Excerpted data below:
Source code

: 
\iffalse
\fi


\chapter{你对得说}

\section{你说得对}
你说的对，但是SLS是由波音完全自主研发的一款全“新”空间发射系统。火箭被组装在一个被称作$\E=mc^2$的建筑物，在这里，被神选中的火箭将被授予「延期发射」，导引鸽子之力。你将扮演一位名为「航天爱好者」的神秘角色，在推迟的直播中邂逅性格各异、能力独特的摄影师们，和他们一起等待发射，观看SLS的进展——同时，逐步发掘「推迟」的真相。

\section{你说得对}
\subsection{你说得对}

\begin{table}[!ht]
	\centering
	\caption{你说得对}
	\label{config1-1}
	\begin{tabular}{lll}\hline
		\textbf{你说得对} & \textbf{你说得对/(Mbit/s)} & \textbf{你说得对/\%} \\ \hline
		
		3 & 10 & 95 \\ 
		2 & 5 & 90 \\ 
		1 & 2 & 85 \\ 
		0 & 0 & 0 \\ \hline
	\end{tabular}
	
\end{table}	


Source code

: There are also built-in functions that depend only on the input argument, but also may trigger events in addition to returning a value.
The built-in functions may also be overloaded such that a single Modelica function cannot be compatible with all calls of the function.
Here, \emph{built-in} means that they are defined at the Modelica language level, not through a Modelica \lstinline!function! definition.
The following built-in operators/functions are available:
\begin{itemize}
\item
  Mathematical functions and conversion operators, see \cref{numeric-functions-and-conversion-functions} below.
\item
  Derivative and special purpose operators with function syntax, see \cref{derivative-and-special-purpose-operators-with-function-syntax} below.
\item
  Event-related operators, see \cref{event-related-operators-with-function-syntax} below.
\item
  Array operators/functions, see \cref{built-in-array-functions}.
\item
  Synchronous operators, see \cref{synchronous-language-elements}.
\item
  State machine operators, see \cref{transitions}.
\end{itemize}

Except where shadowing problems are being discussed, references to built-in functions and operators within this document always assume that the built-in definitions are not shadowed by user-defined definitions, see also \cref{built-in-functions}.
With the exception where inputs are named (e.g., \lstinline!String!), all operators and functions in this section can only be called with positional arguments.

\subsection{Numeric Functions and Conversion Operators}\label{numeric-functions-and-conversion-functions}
End of Excerpted data.
**What you have to do**
Could you please reproduce each record exactly, leaving nothing out?

**The completed task**
Source code

: 
\iffalse
\fi


\chapter{你对得说}

\section{你说得对}
你说的对，但是SLS是由波音完全自主研发的一款全“新”空间发射系统。火箭被组装在一个被称作$\E=mc^2$的建筑物，在这里，被神选中的火箭将被授予「延期发射」，导引鸽子之力。你将扮演一位名为「航天爱好者」的神秘角色，在推迟的直播中邂逅性格各异、能力独特的摄影师们，和他们一起等待发射，观看SLS的进展——同时，逐步发掘「推迟」的真相。

\section{你说得对}
\subsection{你说得对}

\begin{table}[!ht]
	\centering
	\caption{你说得对}
	\label{config1-1}
	\begin{tabular}{lll}\hline
		\textbf{你说得对} & \textbf{你说得对/(Mbit/s)} & \textbf{你说得对/\%} \\ \hline
		
		3 & 10 & 95 \\ 
		2 & 5 & 90 \\ 
		1 & 2 & 85 \\ 
		0 & 0 & 0 \\ \hline
	\end{tabular}
	
\end{table}	


Source code

: There are also built-in functions that depend only on the input argument, but also may trigger events in addition to returning a value.
The built-in functions may also be overloaded such that a single Modelica function cannot be compatible with all calls of the function.
Here, \emph{built-in} means that they are defined at the Modelica language level, not through a Modelica \lstinline!function! definition.
The following built-in operators/functions are available:
\begin{itemize}
\item
  Mathematical functions and conversion operators, see \cref{numeric-functions-and-conversion-functions} below.
\item
  Derivative and special purpose operators with function syntax, see \cref{derivative-and-special-purpose-operators-with-function-syntax} below.
\item
  Event-related operators, see \cref{event-related-operators-with-function-syntax} below.
\item
  Array operators/functions, see \cref{built-in-array-functions}.
\item
  Synchronous operators, see \cref{synchronous-language-elements}.
\item
  State machine operators, see \cref{transitions}.
\end{itemize}

Except where shadowing problems are being discussed, references to built-in functions and operators within this document always assume that the built-in definitions are not shadowed by user-defined definitions, see also \cref{built-in-functions}.
With the exception where inputs are named (e.g., \lstinline!String!), all operators and functions in this section can only be called with positional arguments.

\subsection{Numeric Functions and Conversion Operators}\label{numeric-functions-and-conversion-functions}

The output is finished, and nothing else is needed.